(Items listed in a dataset)
***

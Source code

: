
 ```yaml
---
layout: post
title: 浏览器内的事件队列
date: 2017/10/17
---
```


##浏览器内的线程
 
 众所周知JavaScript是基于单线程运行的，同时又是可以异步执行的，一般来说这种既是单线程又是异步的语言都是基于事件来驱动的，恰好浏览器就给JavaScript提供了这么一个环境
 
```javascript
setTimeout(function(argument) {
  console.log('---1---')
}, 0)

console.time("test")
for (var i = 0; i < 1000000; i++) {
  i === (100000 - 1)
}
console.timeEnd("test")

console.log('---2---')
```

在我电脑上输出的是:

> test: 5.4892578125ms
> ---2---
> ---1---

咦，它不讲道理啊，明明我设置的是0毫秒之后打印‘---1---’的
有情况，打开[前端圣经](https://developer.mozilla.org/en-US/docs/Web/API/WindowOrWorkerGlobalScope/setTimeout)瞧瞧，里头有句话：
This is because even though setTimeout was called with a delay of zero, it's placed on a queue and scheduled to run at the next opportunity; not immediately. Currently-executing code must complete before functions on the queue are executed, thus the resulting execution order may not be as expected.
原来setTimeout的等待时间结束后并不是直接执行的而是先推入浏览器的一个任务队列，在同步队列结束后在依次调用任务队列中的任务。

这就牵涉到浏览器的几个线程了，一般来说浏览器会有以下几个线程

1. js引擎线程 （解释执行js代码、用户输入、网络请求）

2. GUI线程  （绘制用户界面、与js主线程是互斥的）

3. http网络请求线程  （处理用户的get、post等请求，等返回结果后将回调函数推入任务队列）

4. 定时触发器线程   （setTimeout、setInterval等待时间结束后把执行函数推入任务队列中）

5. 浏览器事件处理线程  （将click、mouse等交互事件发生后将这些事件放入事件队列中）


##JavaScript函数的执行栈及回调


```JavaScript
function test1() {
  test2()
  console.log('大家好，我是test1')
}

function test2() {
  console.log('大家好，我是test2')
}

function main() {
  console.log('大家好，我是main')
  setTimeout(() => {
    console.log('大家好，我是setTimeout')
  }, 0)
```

***

Required work:
Read through the data above. Report each line that has the word "code".

Answer to the exercise:
Source code
This is because even though setTimeout was called with a delay of zero, it's placed on a queue and scheduled to run at the next opportunity; not immediately. Currently-executing code must complete before functions on the queue are executed, thus the resulting execution order may not be as expected.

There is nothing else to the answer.